▸ **Directions**
Go through the material and copy each line in which the word "given" shows up.

▸ **Source data**
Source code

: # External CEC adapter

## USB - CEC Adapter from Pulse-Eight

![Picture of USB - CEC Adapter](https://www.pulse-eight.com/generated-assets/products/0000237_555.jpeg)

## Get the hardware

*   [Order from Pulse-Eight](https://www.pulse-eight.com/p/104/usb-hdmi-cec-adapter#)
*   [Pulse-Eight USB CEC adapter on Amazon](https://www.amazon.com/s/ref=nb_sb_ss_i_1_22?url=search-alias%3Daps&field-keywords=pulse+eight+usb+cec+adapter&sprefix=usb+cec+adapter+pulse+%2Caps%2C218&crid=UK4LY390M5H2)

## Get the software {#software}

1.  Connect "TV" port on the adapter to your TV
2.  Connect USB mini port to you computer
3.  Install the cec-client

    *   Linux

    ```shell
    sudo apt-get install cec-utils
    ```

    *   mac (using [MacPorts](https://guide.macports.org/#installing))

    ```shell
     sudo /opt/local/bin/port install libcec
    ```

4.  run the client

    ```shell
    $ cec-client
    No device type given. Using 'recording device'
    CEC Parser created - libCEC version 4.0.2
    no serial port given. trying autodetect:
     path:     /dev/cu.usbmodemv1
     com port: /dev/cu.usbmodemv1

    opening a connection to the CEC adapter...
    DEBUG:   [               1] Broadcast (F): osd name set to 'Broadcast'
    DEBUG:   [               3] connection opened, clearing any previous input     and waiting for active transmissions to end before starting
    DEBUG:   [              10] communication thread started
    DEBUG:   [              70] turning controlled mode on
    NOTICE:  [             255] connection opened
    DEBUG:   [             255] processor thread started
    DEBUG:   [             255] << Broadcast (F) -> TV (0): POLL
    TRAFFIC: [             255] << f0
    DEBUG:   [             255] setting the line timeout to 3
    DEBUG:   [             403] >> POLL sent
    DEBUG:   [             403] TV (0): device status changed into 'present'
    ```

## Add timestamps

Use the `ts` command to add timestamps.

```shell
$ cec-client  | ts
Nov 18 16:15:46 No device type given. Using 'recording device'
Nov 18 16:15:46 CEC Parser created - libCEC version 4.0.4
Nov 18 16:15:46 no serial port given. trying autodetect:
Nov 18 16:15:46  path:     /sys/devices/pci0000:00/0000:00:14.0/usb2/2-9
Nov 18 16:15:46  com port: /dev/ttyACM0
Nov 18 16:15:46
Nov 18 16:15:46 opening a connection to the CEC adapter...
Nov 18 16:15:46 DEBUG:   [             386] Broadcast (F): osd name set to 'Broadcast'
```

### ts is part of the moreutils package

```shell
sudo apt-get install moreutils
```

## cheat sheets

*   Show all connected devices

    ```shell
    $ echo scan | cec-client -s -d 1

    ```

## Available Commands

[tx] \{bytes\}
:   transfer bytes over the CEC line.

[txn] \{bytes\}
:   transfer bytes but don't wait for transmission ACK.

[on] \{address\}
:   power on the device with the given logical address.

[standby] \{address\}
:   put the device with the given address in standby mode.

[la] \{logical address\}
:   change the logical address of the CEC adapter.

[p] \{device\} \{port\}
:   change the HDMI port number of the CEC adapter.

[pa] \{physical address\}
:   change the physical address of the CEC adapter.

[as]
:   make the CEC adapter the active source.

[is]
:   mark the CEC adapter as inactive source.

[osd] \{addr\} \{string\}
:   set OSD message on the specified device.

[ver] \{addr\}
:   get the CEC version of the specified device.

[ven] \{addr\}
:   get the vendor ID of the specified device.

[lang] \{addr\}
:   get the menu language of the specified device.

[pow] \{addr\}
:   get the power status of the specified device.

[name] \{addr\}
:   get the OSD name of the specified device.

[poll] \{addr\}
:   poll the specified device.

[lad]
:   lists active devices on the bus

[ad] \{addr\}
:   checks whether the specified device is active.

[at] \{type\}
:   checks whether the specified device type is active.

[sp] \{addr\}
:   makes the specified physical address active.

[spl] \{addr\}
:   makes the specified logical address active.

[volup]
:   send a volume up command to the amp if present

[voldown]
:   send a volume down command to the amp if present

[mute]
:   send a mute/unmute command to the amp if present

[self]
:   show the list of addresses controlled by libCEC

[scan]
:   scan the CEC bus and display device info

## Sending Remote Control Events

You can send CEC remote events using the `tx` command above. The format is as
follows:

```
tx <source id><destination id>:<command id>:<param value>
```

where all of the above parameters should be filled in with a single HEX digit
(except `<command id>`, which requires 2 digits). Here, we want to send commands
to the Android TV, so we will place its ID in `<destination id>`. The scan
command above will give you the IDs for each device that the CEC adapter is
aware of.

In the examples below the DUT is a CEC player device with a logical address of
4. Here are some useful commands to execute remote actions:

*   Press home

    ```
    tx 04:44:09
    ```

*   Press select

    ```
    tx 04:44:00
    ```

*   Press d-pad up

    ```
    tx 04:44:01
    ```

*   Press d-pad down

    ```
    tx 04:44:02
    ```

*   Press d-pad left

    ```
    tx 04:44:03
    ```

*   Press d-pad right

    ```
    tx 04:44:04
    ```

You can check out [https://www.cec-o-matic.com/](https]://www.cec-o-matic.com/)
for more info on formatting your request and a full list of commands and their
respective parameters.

▸ **Task solution**
    No device type given. Using 'recording device'
    no serial port given. trying autodetect:
Nov 18 16:15:46 No device type given. Using 'recording device'
Nov 18 16:15:46 no serial port given. trying autodetect:
:   power on the device with the given logical address.
:   put the device with the given address in standby mode.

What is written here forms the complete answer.